There are about five particular moments that stick out in my mind and gave me that tingle of goosebumps down my spine when I saw them for the first time. The first is the introduction to Hobbiton. After the somewhat awkward prologue, I was beginning to have my doubts to whether the movie would live up to the book. But the movie surprised me. Hobbiton is perfect. The houses have flower patches and old fences, the roads look worn and made through decades of travel, and the Old Mill spins with the laziness of a quiet town. Every color is vibrant and every moment looks as through it was taken out of a picture book. Although I still don't agree with the particular look of the Hobbits, I believe everything else in Hobbiton is worthy of Tolkien's words.

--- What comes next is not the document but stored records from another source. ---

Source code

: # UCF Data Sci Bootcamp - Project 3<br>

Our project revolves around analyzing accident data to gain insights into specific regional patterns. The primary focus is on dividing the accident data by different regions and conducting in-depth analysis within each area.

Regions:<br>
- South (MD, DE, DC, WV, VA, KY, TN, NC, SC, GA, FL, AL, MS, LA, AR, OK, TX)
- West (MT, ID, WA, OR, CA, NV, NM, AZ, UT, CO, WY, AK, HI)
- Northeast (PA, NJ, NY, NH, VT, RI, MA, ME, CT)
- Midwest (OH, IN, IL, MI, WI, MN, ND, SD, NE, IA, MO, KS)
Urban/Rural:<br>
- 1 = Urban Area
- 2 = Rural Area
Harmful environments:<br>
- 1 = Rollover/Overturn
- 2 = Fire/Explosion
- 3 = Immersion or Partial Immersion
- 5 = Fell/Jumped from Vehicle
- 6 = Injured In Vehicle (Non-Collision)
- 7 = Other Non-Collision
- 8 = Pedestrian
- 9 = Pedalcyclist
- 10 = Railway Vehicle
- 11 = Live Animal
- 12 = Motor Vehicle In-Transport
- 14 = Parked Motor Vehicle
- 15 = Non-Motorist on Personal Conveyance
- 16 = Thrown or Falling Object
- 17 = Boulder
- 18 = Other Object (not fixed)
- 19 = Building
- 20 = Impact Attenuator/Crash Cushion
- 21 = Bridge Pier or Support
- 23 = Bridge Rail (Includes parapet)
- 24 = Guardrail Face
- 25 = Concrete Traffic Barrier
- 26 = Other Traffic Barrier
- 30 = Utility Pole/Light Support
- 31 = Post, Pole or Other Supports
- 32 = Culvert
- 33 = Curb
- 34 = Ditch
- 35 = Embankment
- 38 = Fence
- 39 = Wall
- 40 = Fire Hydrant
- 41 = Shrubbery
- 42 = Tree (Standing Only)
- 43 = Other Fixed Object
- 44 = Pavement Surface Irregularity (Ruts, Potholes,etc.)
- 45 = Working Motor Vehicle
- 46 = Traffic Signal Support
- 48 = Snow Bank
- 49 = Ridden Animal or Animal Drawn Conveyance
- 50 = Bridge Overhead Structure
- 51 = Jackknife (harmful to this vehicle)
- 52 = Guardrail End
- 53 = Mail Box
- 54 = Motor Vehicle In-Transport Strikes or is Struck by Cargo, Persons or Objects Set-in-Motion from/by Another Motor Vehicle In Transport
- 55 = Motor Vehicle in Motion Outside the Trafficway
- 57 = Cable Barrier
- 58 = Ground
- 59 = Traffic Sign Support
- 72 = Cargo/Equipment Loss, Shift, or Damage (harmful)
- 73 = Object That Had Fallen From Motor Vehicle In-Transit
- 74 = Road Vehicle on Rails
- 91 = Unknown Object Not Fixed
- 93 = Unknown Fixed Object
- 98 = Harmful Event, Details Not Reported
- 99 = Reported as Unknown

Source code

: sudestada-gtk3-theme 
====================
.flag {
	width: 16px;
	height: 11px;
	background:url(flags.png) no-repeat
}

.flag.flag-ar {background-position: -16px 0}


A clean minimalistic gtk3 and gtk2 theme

The second moment comes after Frodo's awakening in Rivendell, and the third, during the exploration of the Halls of Moria. In both moments, the camera pans away from the characters and outward into a static shot of their surroundings. The moments make us feel like we're turning our heads and gazing at the world around us just as the characters do. The golden waterfalls of the elven city mark an interesting contrast with the dark halls of the dwarfish mines, but each are inspiring in their own ways and add to feeling of being engaged in a living world.

My other favorite moments come during the exploration of Lothlorien and the passage down the Anduin. And while I won't go into detail about the scenes, since they really should be experienced without any prior expectations, they are monuments in imaginative cinema. 'The Fellowship of the Ring' is one of those rare movies that I always wish I could reexperience for the first time. Unfortunately, Jackson turned away from exploring Middle Earth in his next two movies, and instead, turned to fighting and warfare. He seems to take a lot of pride in the love story and battle sequences he created in 'The Two Towers' and 'The Return of the King,' but it is was in his first movie when he really got it right. In 'The Fellowship of the Ring,' it's okay if the characters are uninteresting and have silly dialogue. Middle Earth is the star, and the characters are the ones seeing it for the first time.